Stored records:
----

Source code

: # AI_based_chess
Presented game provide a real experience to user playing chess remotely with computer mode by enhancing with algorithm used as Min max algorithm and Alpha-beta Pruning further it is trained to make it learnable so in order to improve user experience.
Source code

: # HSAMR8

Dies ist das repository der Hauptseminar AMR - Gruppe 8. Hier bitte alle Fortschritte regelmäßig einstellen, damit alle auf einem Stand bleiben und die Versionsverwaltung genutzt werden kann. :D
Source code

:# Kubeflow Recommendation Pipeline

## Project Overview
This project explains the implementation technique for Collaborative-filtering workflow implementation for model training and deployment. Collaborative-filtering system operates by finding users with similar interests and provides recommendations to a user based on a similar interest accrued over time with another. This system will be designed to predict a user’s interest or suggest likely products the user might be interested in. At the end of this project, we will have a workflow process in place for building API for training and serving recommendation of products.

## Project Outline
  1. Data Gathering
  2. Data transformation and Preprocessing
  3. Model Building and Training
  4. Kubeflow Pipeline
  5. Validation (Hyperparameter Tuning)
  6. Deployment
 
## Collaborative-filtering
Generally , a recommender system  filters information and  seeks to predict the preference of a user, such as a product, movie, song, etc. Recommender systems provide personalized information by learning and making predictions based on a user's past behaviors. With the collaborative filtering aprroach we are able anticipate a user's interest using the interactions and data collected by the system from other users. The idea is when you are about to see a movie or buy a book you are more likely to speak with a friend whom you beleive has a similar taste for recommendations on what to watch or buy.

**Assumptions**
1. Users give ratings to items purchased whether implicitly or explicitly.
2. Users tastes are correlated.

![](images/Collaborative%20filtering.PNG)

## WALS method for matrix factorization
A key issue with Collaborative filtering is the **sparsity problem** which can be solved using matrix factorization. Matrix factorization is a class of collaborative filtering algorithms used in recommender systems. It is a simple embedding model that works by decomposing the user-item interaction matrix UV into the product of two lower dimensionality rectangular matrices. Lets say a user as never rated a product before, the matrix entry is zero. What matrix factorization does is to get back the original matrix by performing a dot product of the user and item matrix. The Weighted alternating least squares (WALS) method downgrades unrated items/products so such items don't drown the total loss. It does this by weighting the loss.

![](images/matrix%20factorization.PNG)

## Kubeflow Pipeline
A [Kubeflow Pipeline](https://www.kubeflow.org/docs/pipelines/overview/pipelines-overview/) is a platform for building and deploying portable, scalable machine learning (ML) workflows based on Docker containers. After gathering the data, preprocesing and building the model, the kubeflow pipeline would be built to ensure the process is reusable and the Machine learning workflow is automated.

----

• Your goal
Reproduce the entries above exactly, but only the lines between the line holding "3. Model Building and Training" and the line holding "## Collaborative-filtering", inclusive.

• Result of the exercise
  3. Model Building and Training
  4. Kubeflow Pipeline
  5. Validation (Hyperparameter Tuning)
  6. Deployment
 
## Collaborative-filtering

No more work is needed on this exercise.